» **Task prompt**: Your answer should be only the lines below from the one with "For this reason" to the one with "To estimate the", repeated exactly, ends included.

» **Records for this exercise**:
^^^^

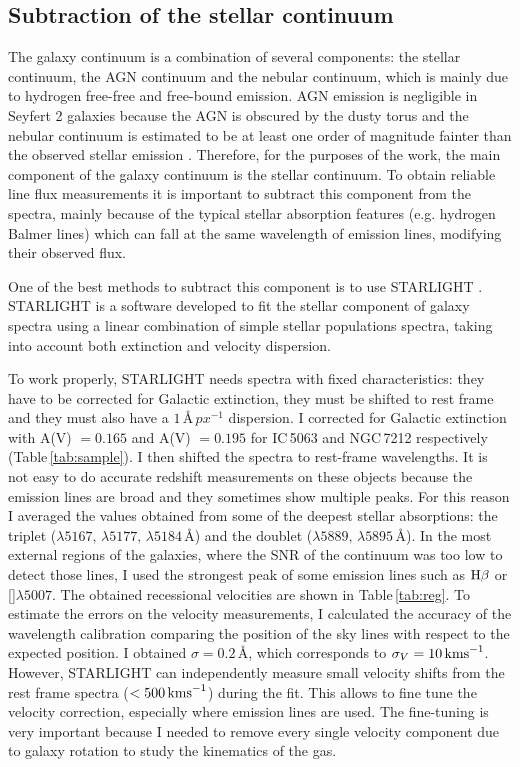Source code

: \documentclass[../main.tex]{subfiles}
\begin{document}
\subsection{Subtraction of the stellar continuum}
\label{sec:starcont}


The galaxy continuum is a combination of several components: the stellar continuum, the AGN continuum and the nebular continuum, which is mainly due to hydrogen free-free and free-bound emission.
AGN emission is negligible in Seyfert 2 galaxies because the AGN is obscured by the dusty torus \citep[e.g.][]{Beckmann12} and the nebular continuum is estimated to be at least one order of magnitude fainter than the observed stellar emission \citep{OsterbrockAGN89}.
Therefore, for the purposes of the work, the main component of the galaxy continuum is the stellar continuum.
To obtain reliable line flux measurements it is important to subtract this component from the spectra, mainly because of the typical stellar absorption features (e.g. hydrogen Balmer lines) which can fall at the same wavelength of emission lines, modifying their observed flux.

One of the best methods to subtract this component is to use STARLIGHT \citep{Fernandes05, Mateus06, Fernandes07}.
STARLIGHT is a software developed to fit the stellar component of galaxy spectra using a linear combination of simple stellar populations spectra, taking into account both extinction and velocity dispersion.

To work properly, STARLIGHT needs spectra with fixed characteristics: they have to be corrected for Galactic extinction, they must be shifted to rest frame and they must also have a $1\,\si{\angstrom\,px^{-1}}$ dispersion.
I corrected for Galactic extinction with A(V) $= 0.165$ and A(V) $=0.195$ \citep{Schlafly11} for IC\,5063 and NGC\,7212 respectively (Table\,\ref{tab:sample}). 
I then shifted the spectra to rest-frame wavelengths.
It is not easy to do accurate redshift measurements on these objects because the emission lines are broad and they sometimes show multiple peaks. 
For this reason I averaged the values obtained from some of the deepest stellar absorptions: the  triplet ($\lambda5167,\,\lambda5177,\,\lambda5184$\,\AA) and the  doublet ($\lambda5889,\,\lambda5895$\,\AA).
In the most external regions of the galaxies, where the SNR of the continuum was too low to detect those lines, I used the strongest peak of some emission lines such as $\Hb$ or []$\lambda5007$.
The obtained recessional velocities are shown in Table\,\ref{tab:reg}.
To estimate the errors on the velocity measurements, I calculated the accuracy of the wavelength calibration comparing the position of the sky lines with respect to the expected position.
I obtained $\sigma = 0.2\,\si{\angstrom}$, which corresponds to $\sigma_V=10\,\si{\kms}$.
However, STARLIGHT can independently measure small velocity shifts from the rest frame spectra ($< 500\,\si{\kms}$) during the fit.
This allows to fine tune the velocity correction, especially where emission lines are used.
The fine-tuning is very important because I needed to remove every single velocity component due to galaxy rotation to study the kinematics of the gas.
\end{document}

^^^^

» **Expected answer**:
For this reason I averaged the values obtained from some of the deepest stellar absorptions: the  triplet ($\lambda5167,\,\lambda5177,\,\lambda5184$\,\AA) and the  doublet ($\lambda5889,\,\lambda5895$\,\AA).
In the most external regions of the galaxies, where the SNR of the continuum was too low to detect those lines, I used the strongest peak of some emission lines such as $\Hb$ or []$\lambda5007$.
The obtained recessional velocities are shown in Table\,\ref{tab:reg}.
To estimate the errors on the velocity measurements, I calculated the accuracy of the wavelength calibration comparing the position of the sky lines with respect to the expected position.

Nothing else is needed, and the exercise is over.